14 May 2018

What does the British public think about capitalism?


One fascinating theme when looking across the history of politics in general, and of public opinion in particular, is that the great philosophical debates of one era simply don’t crop up in another. Some of the great ideological clashes of the 1970s and 80s around the size of role of the state, for example, became non-issues in the 90s and 2000s.

That could certainly be interpreted as capitalism having won the argument. After all, if even the Labour Party’s then Director of Communications said he was “intensely relaxed about people getting filthy rich” it seems reasonable to conclude that, by the time New Labour came to power, the economic system enabling such wealth was accepted by everyone in the mainstream of British politics.

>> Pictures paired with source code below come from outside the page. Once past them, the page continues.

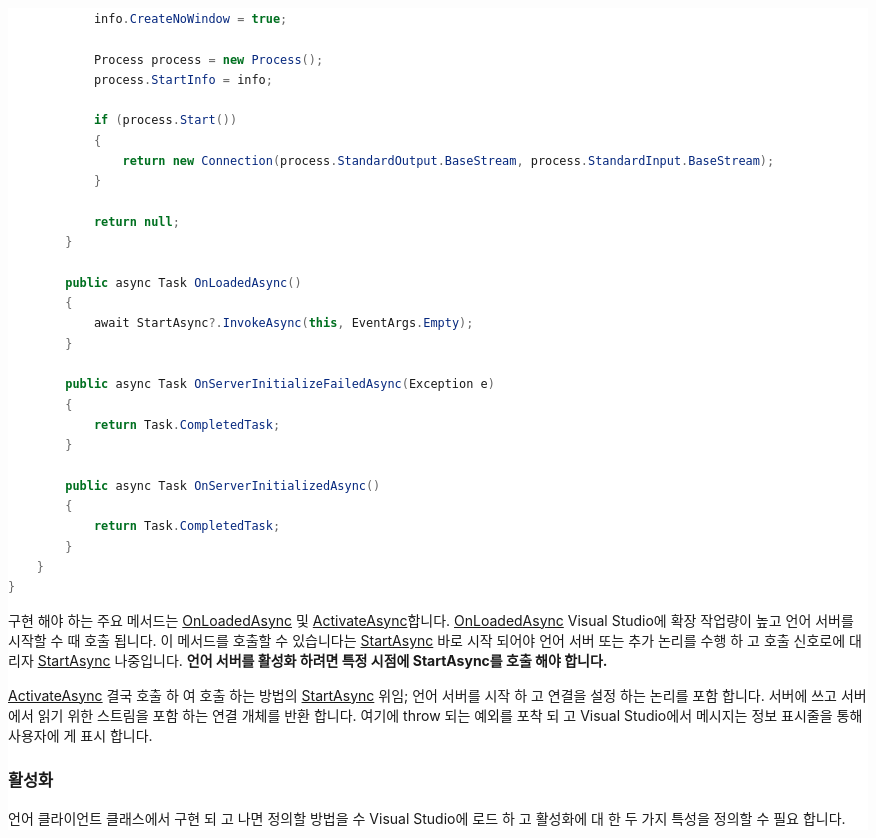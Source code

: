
 ```csharp
            info.CreateNoWindow = true;

            Process process = new Process();
            process.StartInfo = info;

            if (process.Start())
            {
                return new Connection(process.StandardOutput.BaseStream, process.StandardInput.BaseStream);
            }

            return null;
        }

        public async Task OnLoadedAsync()
        {
            await StartAsync?.InvokeAsync(this, EventArgs.Empty);
        }

        public async Task OnServerInitializeFailedAsync(Exception e)
        {
            return Task.CompletedTask;
        }

        public async Task OnServerInitializedAsync()
        {
            return Task.CompletedTask;
        }
    }
}
```

구현 해야 하는 주요 메서드는 [OnLoadedAsync](/dotnet/api/microsoft.visualstudio.languageserver.client.ilanguageclient.onloadedasync?view=visualstudiosdk-2017) 및 [ActivateAsync](/dotnet/api/microsoft.visualstudio.languageserver.client.ilanguageclient.activateasync?view=visualstudiosdk-2017)합니다. [OnLoadedAsync](/dotnet/api/microsoft.visualstudio.languageserver.client.ilanguageclient.onloadedasync?view=visualstudiosdk-2017) Visual Studio에 확장 작업량이 높고 언어 서버를 시작할 수 때 호출 됩니다. 이 메서드를 호출할 수 있습니다는 [StartAsync](/dotnet/api/microsoft.visualstudio.languageserver.client.ilanguageclient.startasync?view=visualstudiosdk-2017) 바로 시작 되어야 언어 서버 또는 추가 논리를 수행 하 고 호출 신호로에 대리자 [StartAsync](/dotnet/api/microsoft.visualstudio.languageserver.client.ilanguageclient.startasync?view=visualstudiosdk-2017) 나중입니다. **언어 서버를 활성화 하려면 특정 시점에 StartAsync를 호출 해야 합니다.**

[ActivateAsync](/dotnet/api/microsoft.visualstudio.languageserver.client.ilanguageclient.activateasync?view=visualstudiosdk-2017) 결국 호출 하 여 호출 하는 방법의 [StartAsync](/dotnet/api/microsoft.visualstudio.languageserver.client.ilanguageclient.startasync?view=visualstudiosdk-2017) 위임; 언어 서버를 시작 하 고 연결을 설정 하는 논리를 포함 합니다. 서버에 쓰고 서버에서 읽기 위한 스트림을 포함 하는 연결 개체를 반환 합니다. 여기에 throw 되는 예외를 포착 되 고 Visual Studio에서 메시지는 정보 표시줄을 통해 사용자에 게 표시 합니다.

### <a name="activation"></a>활성화

언어 클라이언트 클래스에서 구현 되 고 나면 정의할 방법을 수 Visual Studio에 로드 하 고 활성화에 대 한 두 가지 특성을 정의할 수 필요 합니다.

But just because an issue can seem settled at a given moment in British political history, it does not mean that it is settled permanently.

Given Labour’s unexpectedly strong performance in 2017 – in its most left-wing incarnation in decades – it is worth revisiting where the public stands on capitalism.

Polling by Number Cruncher Politics, exclusive to CapX, does just that.

We asked 1,037 eligible voters across the UK for their views. When asked how much they agreed or disagreed with the statement “private enterprise is the best way to solve Britain’s economic problems” we found a 6-point lead for agree (27 per cent) over disagree (21 per cent). But we also found a large plurality (39 per cent) choosing the neutral “neither agree nor disagree” response and a further 13 per cent unsure.

Agreement varied greatly by party, with half – though only half – of current Conservative voters endorsing the statement, but only 19 per cent of Labour voters.

As on many issues, a substantial age gap exists too. Fifteen per cent of 18-24 year olds backed private enterprise, as compared with 36 per cent of over-65s. The latter is coincidentally the proportion across all age groups who agreed when the British Election Study asked the same question in 1992.

How much of that difference is explained by younger people having more general left-leaning sentiments, rather than an aversion to capitalism as a concept? Well, not all of it. Asked about two other statements concerning whether “ordinary working people get their fair share of the nation’s wealth” and whether “there is one law for the rich and one for the poor”, the age gap was much smaller. It seems that although younger generations are not as left-wing as they’re often perceived, free market economics has a brand problem among them.

This might be part of the explanation of why Conservative attacks on Jeremy Corbyn and his policy program failed to stop such large numbers of younger professionals from switching to Labour during the 2017 campaign. That is certainly an area for further work.

It’s also notable just how widespread some seemingly economically left-leaning attitudes are. Sixty-one per cent disagreed with the statement “ordinary working people get their fair share of the nation’s wealth”, while 64 per cent agreed that “there is one law for the rich and one for the poor”. This fits with work from both Britain Thinks and Populus, which found a British public similarly sceptical about the economic status quo.

That, of course, has not stopped the public returning three consecutive Conservative-led governments. The better news for free marketeers is that shared sentiments do not necessarily translate into support at the ballot box – trust and perceived competence matter too.

What should really concern proponents of free market economics the most is public indifference. For decades, mainstream political debate around the economy has been limited to whether markets should be a little bit freer or whether government should intervene a little more, whether regulation should be a slightly more or less laissez-faire, or trade policy moderately more open or closed.

Until recently, the stark difference between a system that’s broadly capitalist and one that isn’t, just hasn’t been discussed very much. And public attitudes reflect this.

In other words, advocates of the market need to win the argument all over again. And do so in a post-crisis world.

Many people – and particularly younger people – don’t have a view on the merits of free enterprise simply because they haven’t thought about it. Capitalism’s advocates need to make the case for their system before someone without dire personal ratings makes the case against it.

That will be easier said than done. Telling people the virtues of your preferred economic system, rather than demonstrating them, seems to work well for those advocating radical change, but is much less straightforward for those advocating something close to the status quo.

That, then, raises the question of how to make capitalism work politically as opposed to just economically. That is the real challenge for believers in the market.

Matt Singh is the founder of Number Cruncher Politics.